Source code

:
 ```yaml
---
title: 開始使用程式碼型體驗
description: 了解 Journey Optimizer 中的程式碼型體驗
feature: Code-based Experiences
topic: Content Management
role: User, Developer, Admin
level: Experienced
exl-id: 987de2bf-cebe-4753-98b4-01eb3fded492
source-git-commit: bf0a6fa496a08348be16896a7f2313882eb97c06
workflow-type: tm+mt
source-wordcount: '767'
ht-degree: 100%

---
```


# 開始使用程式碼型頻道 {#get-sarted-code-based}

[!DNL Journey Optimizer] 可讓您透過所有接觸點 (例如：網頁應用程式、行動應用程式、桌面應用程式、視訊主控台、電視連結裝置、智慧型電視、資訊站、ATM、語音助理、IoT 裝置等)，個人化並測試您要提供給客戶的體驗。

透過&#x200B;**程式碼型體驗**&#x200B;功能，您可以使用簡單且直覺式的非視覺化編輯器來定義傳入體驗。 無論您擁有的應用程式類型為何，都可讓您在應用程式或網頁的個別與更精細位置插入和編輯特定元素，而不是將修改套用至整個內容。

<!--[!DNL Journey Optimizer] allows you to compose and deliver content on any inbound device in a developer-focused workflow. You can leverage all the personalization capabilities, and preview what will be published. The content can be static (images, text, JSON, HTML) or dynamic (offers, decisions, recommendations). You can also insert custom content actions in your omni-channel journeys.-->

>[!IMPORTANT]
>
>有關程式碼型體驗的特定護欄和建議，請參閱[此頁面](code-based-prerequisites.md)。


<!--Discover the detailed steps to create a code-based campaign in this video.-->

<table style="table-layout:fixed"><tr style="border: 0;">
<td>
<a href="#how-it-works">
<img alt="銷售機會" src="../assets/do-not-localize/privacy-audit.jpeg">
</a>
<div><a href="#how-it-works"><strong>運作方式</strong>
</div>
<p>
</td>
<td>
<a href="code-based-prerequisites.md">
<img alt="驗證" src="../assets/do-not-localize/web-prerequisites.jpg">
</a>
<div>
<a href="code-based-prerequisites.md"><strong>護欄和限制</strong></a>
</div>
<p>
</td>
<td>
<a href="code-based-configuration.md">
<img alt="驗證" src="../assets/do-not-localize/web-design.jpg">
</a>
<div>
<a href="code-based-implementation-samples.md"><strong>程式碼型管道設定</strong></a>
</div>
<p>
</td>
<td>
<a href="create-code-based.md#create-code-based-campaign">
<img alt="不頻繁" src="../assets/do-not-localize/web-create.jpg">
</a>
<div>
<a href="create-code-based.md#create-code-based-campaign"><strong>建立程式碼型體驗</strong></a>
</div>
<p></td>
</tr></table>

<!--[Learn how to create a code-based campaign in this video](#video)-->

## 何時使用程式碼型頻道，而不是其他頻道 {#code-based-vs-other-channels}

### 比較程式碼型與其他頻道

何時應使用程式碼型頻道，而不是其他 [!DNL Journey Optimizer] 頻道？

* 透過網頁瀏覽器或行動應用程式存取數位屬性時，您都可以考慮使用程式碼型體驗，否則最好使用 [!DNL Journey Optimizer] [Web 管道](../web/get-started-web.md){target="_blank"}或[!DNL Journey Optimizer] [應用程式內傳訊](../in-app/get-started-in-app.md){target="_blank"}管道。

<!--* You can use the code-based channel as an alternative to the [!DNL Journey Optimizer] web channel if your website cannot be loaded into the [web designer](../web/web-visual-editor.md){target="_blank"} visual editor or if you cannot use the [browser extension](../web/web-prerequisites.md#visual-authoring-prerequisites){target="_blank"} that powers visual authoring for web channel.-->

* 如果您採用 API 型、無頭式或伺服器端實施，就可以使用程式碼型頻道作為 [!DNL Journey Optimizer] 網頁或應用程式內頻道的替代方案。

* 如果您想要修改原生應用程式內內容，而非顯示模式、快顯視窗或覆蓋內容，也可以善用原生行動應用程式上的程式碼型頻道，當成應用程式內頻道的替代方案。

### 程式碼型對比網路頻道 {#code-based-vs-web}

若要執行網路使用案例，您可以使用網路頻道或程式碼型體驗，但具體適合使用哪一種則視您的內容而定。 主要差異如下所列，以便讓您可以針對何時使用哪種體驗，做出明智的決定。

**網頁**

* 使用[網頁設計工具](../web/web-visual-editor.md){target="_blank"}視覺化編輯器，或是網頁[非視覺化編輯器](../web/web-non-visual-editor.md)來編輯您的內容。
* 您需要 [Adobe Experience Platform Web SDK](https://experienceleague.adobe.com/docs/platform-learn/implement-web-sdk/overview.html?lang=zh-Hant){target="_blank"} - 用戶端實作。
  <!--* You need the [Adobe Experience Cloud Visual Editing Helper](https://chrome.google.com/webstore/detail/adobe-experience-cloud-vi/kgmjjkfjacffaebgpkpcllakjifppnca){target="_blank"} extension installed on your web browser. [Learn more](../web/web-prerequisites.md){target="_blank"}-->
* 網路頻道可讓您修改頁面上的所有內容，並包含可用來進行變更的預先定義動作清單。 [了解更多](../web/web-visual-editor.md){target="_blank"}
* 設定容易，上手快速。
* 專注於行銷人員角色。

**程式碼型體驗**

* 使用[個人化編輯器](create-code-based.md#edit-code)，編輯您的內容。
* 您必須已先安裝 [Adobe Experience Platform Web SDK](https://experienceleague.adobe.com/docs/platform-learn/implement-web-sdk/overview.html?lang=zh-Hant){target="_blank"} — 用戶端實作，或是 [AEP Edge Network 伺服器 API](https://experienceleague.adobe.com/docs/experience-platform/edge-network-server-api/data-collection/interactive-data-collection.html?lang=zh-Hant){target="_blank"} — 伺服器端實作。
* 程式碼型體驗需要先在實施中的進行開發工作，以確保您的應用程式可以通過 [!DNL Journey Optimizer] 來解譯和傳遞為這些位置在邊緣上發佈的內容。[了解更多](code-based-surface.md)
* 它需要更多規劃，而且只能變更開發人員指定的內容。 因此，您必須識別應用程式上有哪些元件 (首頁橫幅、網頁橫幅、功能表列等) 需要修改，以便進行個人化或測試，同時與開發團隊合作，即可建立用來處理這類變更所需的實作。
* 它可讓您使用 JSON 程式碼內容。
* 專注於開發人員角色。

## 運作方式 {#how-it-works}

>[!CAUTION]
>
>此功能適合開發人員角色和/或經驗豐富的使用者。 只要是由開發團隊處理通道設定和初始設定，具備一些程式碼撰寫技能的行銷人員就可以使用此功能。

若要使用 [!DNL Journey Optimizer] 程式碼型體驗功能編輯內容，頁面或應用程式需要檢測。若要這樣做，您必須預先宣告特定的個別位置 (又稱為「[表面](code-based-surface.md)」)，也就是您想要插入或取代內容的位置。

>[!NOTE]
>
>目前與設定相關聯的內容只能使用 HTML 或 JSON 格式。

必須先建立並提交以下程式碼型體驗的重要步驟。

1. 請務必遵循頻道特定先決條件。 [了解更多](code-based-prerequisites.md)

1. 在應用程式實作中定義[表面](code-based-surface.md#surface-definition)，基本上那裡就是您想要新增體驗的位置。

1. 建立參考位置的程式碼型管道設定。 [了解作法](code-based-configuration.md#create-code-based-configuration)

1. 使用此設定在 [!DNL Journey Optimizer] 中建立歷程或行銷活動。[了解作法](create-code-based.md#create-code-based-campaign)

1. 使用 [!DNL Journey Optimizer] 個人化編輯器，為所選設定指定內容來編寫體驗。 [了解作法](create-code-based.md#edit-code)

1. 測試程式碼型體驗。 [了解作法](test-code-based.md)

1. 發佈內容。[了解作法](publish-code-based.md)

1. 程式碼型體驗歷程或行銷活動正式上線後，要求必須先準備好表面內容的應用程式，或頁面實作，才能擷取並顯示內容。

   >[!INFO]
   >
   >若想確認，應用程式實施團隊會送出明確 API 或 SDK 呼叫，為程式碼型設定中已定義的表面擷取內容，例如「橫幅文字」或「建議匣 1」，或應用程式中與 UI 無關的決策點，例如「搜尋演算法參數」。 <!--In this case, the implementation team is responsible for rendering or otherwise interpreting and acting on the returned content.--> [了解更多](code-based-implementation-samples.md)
━━━━━━━━━━━━━━━━
◆ **Required work**:
Please report how many lines of the listing contain the word "個人化編輯器", and include nothing beyond that number.

◆ **Expected answer**:
2